Ashton Kutcher portrayed Jobs in the film that received an average rating of 4.9 out of 10 on Rotten Tomatoes. Kutcher is pretty easy on the eyes, even with the comb-over and sweater-vest look he dons in the movie.

Personally, I had trouble following the plot of Jobs; characters were brought onscreen without any formal introduction and events flew by without explicit explanation. All of the sudden, I found myself watching seven men sitting in a conference room firing Jobs from his own company!

Steve "Woz" Wozniak, Credit: Wikimedia Commons
Josh Gad, Credit: Wikimedia Commons

Let me rewind for a minute. The company first started when Jobs’s friend, Steve “Woz” Wozniak, played by Josh Gad, was working on attaching a keyboard to a video monitor to display what he was working on while he worked on it. Jobs took the initiative of leading this “personal computer project” that started in his dad’s garage, which soon became a company called Apple Computers. To be honest, I was surprised and a bit disappointed to learn that Jobs was not the first one to cut the wires and glue the keys onto the board of Apple’s first computer.

The movie shows Jobs constantly working, but the fruits of his labor, like The Apple IApple II, and the Lisa computer (which we learn was named after the daughter he had with an ex-girlfriend), only make brief appearances. Even the first generation iPod is only shown in the first scene of the movie and never returns. In my opinion, there was not nearly enough coverage of how his products came into existence and their quick evolution into more recent years.

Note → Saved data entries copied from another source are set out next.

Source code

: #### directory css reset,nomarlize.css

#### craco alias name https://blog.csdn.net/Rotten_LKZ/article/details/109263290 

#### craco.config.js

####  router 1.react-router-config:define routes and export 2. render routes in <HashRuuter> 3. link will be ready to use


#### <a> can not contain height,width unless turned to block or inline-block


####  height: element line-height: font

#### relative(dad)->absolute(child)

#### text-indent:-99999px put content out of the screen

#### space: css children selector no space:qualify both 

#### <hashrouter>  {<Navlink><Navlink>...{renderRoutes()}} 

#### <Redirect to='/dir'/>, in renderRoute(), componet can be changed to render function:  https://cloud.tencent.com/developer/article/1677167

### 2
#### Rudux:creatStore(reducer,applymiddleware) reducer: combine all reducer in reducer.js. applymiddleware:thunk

Jobs loved to escape his comfort zone and to push everyone else around him to do the same; he was personally driven to make something that people would appreciate, and he wanted those he worked with to feel the same way. He believed that corners should never be cut and thus was considered an absolute perfectionist. In a scene of the movie, Jobs even yells at and then fires his employee for not seeing the importance in multiple font options. The movie shines light on Jobs’s apparent motto: his way or the highway.

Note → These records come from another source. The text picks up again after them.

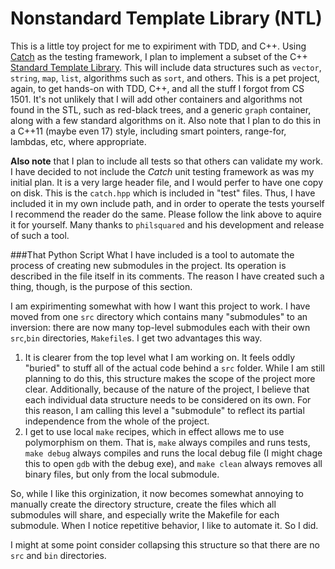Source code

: 
Nonstandard Template Library (NTL)
==================================

This is a little toy project for me to expiriment with TDD, and C++.
Using [Catch](https://github.com/philsquared/Catch) as the testing framework, I plan to implement a subset of the C++ [Standard Template Library](https://en.wikipedia.org/wiki/Standard_Template_Library).
This will include data structures such as `vector`, `string`, `map`, `list`, algorithms such as `sort`, and others.
This is a pet project, again, to get hands-on with TDD, C++, and all the stuff I forgot from CS 1501.
It's not unlikely that I will add other containers and algorithms not found in the STL, such as red-black trees, and a generic `graph` container, along with a few standard algorithms on it.
Also note that I plan to do this in a C++11 (maybe even 17) style, including smart pointers, range-for, lambdas, etc, where appropriate.

**Also note** that I plan to include all tests so that others can validate my work.
I have decided to not include the *Catch* unit testing framework as was my initial plan.
It is a very large header file, and I would perfer to have one copy on disk.
This is the `catch.hpp` which is included in "test" files.
Thus, I have included it in my own include path, and in order to operate the tests yourself I recommend the reader do the same.
Please follow the link above to aquire it for yourself.
Many thanks to `philsquared` and his development and release of such a tool.

###That Python Script
What I have included is a tool to automate the process of creating new submodules in the project.
Its operation is described in the file itself in its comments.
The reason I have created such a thing, though, is the purpose of this section.

I am expirimenting somewhat with how I want this project to work.
I have moved from one `src` directory which contains many "submodules" to an inversion: there are now many top-level submodules each with their own `src`,`bin` directories, `Makefile`s.
I get two advantages this way.

1. It is clearer from the top level what I am working on. It feels oddly "buried" to stuff all of the actual code behind a `src` folder. While I am still planning to do this, this structure makes the scope of the project more clear.  Additionally, because of the nature of the project, I believe that each individual data structure needs to be considered on its own. For this reason, I am calling this level a "submodule" to reflect its partial independence from the whole of the project.
2. I get to use local `make` recipes, which in effect allows me to use polymorphism on them. That is, `make` always compiles and runs tests, `make debug` always compiles and runs the local debug file (I might chage this to open `gdb` with the debug exe), and `make clean` always removes all binary files, but only from the local submodule.

So, while I like this orginization, it now becomes somewhat annoying to manually create the directory structure, create the files which all submodules will share, and especially write the Makefile for each submodule.
When I notice repetitive behavior, I like to automate it.
So I did.

I might at some point consider collapsing this structure so that there are no `src` and `bin` directories.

Jobs was depicted as heartless in the film, which made it hard for me to connect with the character or the storyline. His girlfriend was pregnant (with Lisa), and he had no regard for her. Woz, who was his second-hand man when starting up the company, quits, and Jobs’s character doesn’t even seem to feel badly. Jobs is told over and over in the movie that he is rude, selfish, and needs a reality check; however, this doesn’t phase him in the slightest. Apparently the reason for Jobs’s jerky behavior was his adoption as a child, but this part of his life is never thoroughly explained in the film.

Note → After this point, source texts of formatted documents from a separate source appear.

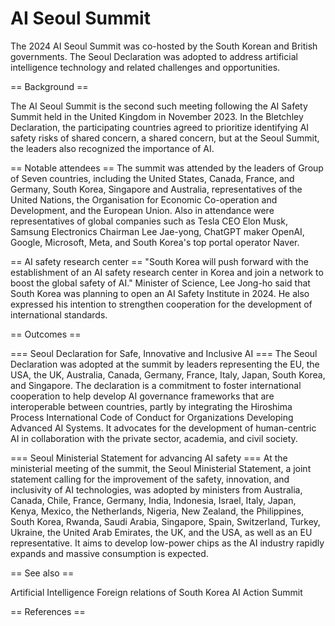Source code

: # AI Seoul Summit

The 2024 AI Seoul Summit was co-hosted by the South Korean and British governments. The Seoul Declaration was adopted to address artificial intelligence technology and related challenges and opportunities.


== Background ==

The AI Seoul Summit is the second such meeting following the AI Safety Summit held in the United Kingdom in November 2023. In the Bletchley Declaration, the participating countries agreed to prioritize identifying AI safety risks of shared concern, a shared concern, but at the Seoul Summit, the leaders also recognized the importance of AI.


== Notable attendees ==
The summit was attended by the leaders of Group of Seven countries, including the United States, Canada, France, and Germany, South Korea, Singapore and Australia, representatives of the United Nations, the Organisation for Economic Co-operation and Development, and the European Union.
Also in attendance were representatives of global companies such as Tesla CEO Elon Musk, Samsung Electronics Chairman Lee Jae-yong, ChatGPT maker OpenAI, Google, Microsoft, Meta, and South Korea's top portal operator Naver.


== AI safety research center ==
"South Korea will push forward with the establishment of an AI safety research center in Korea and join a network to boost the global safety of AI."
Minister of Science, Lee Jong-ho said that South Korea was planning to open an AI Safety Institute in 2024. He also expressed his intention to strengthen cooperation for the development of international standards.


== Outcomes ==


=== Seoul Declaration for Safe, Innovative and Inclusive AI ===
The Seoul Declaration was adopted at the summit by leaders representing the EU, the USA, the UK, Australia, Canada, Germany, France, Italy, Japan, South Korea, and Singapore. The declaration is a commitment to foster international cooperation to help develop AI governance frameworks that are interoperable between countries, partly by integrating the Hiroshima Process International Code of Conduct for Organizations Developing Advanced AI Systems. It advocates for the development of human-centric AI in collaboration with the private sector, academia, and civil society.


=== Seoul Ministerial Statement for advancing AI safety ===
At the ministerial meeting of the summit, the Seoul Ministerial Statement, a joint statement calling for the improvement of the safety, innovation, and inclusivity of AI technologies, was adopted by ministers from Australia, Canada, Chile, France, Germany, India, Indonesia, Israel, Italy, Japan, Kenya, Mexico, the Netherlands, Nigeria, New Zealand, the Philippines, South Korea, Rwanda, Saudi Arabia, Singapore, Spain, Switzerland, Turkey, Ukraine, the United Arab Emirates, the UK, and the USA, as well as an EU representative. It aims to develop low-power chips as the AI industry rapidly expands and massive consumption is expected.


== See also ==

Artificial Intelligence
Foreign relations of South Korea
AI Action Summit


== References ==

Jobs, midway through the movie, is rejected from Apple because the way he operated put the board of the company at too much risk, but he is brought back to the company years later when Apple cannot function without his genius mind. “I think the way he sought love and affection [to make up for his birth parents’ rejection] was through the products that he built,” said Kutcher on The Colbert Report. “If [the consumers] loved the product, it meant that they loved him.” That said, I feel indifferent about the final execution of the movie: although a new perspective of Apple behind the scenes is demonstrated, the depiction feels incomplete. But in wake of the new iPhone boom, I’d say it’s a must-see.